— What you are asked to do —
Out of the lines below, please list those that hold the string "with".

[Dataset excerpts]
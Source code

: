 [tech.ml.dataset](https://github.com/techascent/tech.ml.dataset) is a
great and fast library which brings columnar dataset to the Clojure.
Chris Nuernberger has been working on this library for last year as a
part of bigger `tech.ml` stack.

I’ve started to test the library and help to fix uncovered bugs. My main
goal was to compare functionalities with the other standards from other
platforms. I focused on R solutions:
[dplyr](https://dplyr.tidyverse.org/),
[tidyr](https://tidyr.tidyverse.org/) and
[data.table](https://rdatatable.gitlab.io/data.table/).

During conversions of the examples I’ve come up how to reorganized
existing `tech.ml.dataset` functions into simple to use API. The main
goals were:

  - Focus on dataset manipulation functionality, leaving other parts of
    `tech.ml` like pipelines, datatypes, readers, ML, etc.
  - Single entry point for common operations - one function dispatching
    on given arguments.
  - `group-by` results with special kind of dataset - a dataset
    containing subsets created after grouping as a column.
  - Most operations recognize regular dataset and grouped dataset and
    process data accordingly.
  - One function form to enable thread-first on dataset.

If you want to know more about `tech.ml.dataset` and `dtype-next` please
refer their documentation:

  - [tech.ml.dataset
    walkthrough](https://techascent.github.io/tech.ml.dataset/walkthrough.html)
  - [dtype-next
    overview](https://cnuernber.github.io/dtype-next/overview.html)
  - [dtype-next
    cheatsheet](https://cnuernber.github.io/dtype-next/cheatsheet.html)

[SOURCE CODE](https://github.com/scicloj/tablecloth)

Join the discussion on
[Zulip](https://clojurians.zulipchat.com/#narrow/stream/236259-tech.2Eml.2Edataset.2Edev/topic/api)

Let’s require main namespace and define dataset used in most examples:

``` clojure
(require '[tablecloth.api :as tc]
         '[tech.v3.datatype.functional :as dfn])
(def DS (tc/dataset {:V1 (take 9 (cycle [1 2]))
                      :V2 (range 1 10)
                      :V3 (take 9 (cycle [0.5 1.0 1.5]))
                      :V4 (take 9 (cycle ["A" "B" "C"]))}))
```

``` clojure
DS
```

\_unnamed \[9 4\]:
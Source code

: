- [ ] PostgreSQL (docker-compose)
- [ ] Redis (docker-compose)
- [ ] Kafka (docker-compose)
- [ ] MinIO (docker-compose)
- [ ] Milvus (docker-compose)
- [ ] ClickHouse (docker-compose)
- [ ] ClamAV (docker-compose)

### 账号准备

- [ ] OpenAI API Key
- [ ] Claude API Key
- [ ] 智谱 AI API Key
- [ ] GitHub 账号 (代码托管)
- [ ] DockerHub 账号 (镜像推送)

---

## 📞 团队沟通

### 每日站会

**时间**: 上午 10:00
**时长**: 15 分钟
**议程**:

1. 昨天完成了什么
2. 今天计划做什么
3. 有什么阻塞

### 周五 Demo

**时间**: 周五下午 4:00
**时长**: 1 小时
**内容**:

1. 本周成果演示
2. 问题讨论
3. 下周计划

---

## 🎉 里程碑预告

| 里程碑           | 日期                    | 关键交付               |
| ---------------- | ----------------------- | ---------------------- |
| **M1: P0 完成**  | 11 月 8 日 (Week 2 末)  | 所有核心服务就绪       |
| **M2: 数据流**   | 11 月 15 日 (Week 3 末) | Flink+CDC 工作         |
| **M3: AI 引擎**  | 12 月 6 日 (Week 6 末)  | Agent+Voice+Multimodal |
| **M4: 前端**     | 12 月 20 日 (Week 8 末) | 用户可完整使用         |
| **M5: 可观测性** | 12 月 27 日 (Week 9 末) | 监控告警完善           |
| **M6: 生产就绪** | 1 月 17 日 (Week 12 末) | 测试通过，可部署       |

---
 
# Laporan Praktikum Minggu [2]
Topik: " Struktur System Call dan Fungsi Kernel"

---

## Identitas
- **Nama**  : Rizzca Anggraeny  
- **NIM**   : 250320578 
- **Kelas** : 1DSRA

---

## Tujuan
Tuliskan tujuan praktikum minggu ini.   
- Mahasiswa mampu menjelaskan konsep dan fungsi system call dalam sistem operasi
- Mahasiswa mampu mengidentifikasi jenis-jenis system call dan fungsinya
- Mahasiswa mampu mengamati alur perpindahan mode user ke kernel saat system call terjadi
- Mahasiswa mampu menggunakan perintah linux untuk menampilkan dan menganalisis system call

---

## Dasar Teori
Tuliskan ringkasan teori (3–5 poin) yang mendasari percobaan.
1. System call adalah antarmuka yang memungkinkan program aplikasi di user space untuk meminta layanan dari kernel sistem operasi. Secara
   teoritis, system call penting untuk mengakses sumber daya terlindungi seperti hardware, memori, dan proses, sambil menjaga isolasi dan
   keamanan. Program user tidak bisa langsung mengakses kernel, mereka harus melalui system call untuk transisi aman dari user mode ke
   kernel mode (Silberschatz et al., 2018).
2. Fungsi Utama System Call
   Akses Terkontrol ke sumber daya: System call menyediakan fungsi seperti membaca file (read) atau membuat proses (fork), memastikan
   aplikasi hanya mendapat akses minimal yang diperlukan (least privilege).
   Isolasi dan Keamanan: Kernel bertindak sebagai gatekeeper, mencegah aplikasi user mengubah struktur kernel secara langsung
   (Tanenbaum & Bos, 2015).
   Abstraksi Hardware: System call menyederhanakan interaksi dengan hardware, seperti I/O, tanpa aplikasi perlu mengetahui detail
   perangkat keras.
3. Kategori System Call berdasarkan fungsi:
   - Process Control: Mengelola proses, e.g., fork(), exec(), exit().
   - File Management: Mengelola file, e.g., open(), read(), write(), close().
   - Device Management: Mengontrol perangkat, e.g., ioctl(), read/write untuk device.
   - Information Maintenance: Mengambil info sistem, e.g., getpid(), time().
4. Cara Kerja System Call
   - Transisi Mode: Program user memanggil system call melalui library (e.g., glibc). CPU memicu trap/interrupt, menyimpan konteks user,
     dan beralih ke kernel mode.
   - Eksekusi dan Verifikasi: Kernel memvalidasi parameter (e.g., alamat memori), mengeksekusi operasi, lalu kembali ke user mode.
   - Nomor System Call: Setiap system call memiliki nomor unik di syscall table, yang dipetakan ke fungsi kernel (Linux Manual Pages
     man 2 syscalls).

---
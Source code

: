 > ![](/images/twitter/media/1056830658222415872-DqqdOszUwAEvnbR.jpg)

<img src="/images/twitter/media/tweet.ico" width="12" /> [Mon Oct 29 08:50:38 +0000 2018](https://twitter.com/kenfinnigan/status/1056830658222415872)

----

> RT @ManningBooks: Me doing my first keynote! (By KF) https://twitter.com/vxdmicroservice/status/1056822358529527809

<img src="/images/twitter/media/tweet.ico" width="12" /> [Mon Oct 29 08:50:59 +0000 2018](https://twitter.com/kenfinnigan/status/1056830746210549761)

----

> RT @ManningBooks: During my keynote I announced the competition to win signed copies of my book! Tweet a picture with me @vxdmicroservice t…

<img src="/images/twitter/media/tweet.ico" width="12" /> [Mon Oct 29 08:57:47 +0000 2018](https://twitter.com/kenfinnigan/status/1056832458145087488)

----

— Answer to this exercise —
goal was to compare functionalities with the other standards from other
  - `group-by` results with special kind of dataset - a dataset
> RT @ManningBooks: During my keynote I announced the competition to win signed copies of my book! Tweet a picture with me @vxdmicroservice t…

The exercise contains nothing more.